Monsignor Kawa fa memoria del bombardamento avvenuto il 19 settembre scorso nel magazzino della Caritas spes di Leopoli, sulla carta più sicuro di quelli dell’est. Nell’attacco, per l’arcidiocesi, vennero bruciate circa 300 tonnellate di beni umanitari. Sulle voci di possibili corruzioni, il vescovo taglia corto: “Vengono diffuse per mettere la Chiesa in cattiva luce. La Caritas è l’organizzazione che porta i maggiori aiuti in Ucraina. La Chiesa gode di stima e fa tutto il possibile per agire al meglio”. Poi racconta delle verifiche rigorose e degli aiuti che arrivano anche dalle aziende locali. “Tanti hanno offerto magazzini gratis per stoccare le merci”. Rimane forte il bisogno di generatori di corrente, mentre in inverno sono molto utili le stufe. “Ogni giorno prego per la fine della guerra – dice monsignor Kawa poco prima di salutarci. Poi aggiunge -. La guerra? Chi l’ha cominciata? Le responsabilità a volte non vengono riconosciute”. Che ne sarà di questo Paese nel dopoguerra? “Crescerà molto – dice il vescovo -. Ci vorrà tempo. Speriamo in Dio. E ricordiamoci di chi ha perso mariti e figli. Ci vediamo dopo la guerra, tra qualche mese o settimana. Chissà?”.
A Leopoli abbiamo incontrato anche il vescovo di rito greco-cattolico, l’arcieparca metropolita monsignor Ihor Voz’njak. “Questa guerra è un fatto pesante.

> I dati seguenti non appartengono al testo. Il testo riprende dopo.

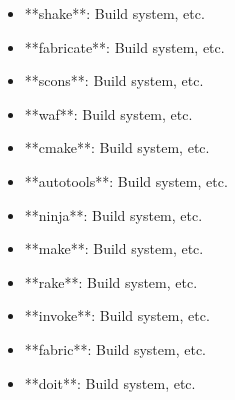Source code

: \documentclass[11pt,a4paper]{article}
\begin{document}
\begin{itemize}
\item **shake**: Build system, etc.
\end{itemize}

\begin{itemize}
\item **fabricate**: Build system, etc.
\end{itemize}

\begin{itemize}
\item **scons**: Build system, etc.
\end{itemize}

\begin{itemize}
\item **waf**: Build system, etc.
\end{itemize}

\begin{itemize}
\item **cmake**: Build system, etc.
\end{itemize}

\begin{itemize}
\item **autotools**: Build system, etc.
\end{itemize}

\begin{itemize}
\item **ninja**: Build system, etc.
\end{itemize}

\begin{itemize}
\item **make**: Build system, etc.
\end{itemize}

\begin{itemize}
\item **rake**: Build system, etc.
\end{itemize}

\begin{itemize}
\item **invoke**: Build system, etc.
\end{itemize}

\begin{itemize}
\item **fabric**: Build system, etc.
\end{itemize}

\begin{itemize}
\item **doit**: Build system, etc.
\end{itemize}
\end{document}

Tutti ne portiamo i segni. Ho parlato con un cappellano tornato dalla prima linea. È ferito a un braccio. Adesso fa la riabilitazione. Abbiamo 20 sacerdoti impegnati come cappellani militari. Finora uno solo è rimasto ferito. Prego tutti i giorni Dio perché finisca la guerra. Non importa se vinciamo noi o no”.